What the task asks |
Below are records; reproduce exactly the lines from the one that has "Um aspecto importante" through the one that has "usará a máquina.", ends included, and nothing more.

Data items |
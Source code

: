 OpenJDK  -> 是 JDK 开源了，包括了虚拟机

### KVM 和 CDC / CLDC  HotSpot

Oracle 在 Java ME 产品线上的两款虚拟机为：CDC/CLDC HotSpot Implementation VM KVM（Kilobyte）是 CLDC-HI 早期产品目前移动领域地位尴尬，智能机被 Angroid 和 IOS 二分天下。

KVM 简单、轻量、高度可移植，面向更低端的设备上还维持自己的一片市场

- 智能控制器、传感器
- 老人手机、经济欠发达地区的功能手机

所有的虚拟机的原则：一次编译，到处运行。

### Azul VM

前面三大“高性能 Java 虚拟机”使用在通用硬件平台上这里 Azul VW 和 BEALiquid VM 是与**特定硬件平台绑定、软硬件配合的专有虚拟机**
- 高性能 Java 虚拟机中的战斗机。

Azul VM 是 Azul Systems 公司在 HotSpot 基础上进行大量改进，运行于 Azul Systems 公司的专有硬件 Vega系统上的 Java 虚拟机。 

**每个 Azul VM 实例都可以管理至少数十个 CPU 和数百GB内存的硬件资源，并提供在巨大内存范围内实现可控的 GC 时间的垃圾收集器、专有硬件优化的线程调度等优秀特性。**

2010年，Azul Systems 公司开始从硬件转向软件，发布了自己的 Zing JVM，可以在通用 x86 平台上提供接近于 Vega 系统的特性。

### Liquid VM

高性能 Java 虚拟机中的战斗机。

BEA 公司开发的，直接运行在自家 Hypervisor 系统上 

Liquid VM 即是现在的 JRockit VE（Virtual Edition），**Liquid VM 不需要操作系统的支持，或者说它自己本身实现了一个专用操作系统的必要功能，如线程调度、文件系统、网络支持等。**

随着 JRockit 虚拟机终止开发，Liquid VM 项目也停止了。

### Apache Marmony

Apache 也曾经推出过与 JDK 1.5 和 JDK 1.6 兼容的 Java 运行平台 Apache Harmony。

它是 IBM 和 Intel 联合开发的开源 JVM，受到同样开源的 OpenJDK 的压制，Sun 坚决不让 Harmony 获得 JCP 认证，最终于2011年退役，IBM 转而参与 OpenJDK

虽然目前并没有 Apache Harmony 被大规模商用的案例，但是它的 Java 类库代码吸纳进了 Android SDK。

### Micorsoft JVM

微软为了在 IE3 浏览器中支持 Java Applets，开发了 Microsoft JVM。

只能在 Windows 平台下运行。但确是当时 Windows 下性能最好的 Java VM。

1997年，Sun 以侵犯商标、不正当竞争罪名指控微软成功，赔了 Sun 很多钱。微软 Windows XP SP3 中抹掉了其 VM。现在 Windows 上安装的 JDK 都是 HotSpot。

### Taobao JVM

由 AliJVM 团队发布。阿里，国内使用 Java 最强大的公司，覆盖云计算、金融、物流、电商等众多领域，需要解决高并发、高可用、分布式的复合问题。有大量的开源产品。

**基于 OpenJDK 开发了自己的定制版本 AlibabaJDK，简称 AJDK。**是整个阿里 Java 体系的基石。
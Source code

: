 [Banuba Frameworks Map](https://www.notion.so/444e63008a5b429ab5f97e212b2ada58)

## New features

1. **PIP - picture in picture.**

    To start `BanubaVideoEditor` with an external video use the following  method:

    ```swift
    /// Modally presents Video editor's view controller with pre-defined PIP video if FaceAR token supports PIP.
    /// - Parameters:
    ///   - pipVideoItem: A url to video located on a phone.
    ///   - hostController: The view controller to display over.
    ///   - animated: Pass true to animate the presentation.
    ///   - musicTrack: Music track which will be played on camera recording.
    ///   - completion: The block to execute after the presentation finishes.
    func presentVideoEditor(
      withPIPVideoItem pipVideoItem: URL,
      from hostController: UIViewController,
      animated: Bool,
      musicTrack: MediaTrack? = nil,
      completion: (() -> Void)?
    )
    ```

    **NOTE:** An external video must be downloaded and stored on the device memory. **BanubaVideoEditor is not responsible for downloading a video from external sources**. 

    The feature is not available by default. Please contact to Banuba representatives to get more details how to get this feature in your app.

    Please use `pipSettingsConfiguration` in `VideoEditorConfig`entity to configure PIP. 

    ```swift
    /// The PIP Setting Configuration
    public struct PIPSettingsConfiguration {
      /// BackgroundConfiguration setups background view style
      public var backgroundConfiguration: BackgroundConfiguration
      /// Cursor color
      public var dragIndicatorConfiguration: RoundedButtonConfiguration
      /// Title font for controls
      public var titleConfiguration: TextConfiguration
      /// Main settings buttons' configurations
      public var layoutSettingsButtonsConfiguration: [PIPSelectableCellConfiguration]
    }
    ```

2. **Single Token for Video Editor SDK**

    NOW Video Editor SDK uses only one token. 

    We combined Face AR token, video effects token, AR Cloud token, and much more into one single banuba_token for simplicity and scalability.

* * *

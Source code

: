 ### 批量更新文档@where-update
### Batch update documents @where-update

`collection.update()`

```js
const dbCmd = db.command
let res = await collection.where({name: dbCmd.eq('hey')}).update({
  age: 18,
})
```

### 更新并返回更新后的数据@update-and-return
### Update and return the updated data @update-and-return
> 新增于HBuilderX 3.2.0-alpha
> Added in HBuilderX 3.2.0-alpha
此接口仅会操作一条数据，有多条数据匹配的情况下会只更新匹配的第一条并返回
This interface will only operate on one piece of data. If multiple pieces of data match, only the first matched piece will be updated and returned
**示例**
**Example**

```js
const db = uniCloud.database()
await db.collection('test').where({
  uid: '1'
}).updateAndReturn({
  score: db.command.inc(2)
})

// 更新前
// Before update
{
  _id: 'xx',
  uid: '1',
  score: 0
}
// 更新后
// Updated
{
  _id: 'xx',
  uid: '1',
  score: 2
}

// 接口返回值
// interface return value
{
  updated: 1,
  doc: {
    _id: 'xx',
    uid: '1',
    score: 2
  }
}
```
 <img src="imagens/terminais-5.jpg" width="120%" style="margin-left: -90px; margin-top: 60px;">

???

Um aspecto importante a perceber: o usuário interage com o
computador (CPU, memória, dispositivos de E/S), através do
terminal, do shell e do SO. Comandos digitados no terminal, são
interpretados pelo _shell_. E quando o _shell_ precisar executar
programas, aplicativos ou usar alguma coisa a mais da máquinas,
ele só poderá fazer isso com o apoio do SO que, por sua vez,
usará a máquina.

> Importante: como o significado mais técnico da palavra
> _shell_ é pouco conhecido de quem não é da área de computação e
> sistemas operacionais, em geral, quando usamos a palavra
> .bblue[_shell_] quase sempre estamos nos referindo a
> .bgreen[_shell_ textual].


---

Response box |
Um aspecto importante a perceber: o usuário interage com o
computador (CPU, memória, dispositivos de E/S), através do
terminal, do shell e do SO. Comandos digitados no terminal, são
interpretados pelo _shell_. E quando o _shell_ precisar executar
programas, aplicativos ou usar alguma coisa a mais da máquinas,
ele só poderá fazer isso com o apoio do SO que, por sua vez,
usará a máquina.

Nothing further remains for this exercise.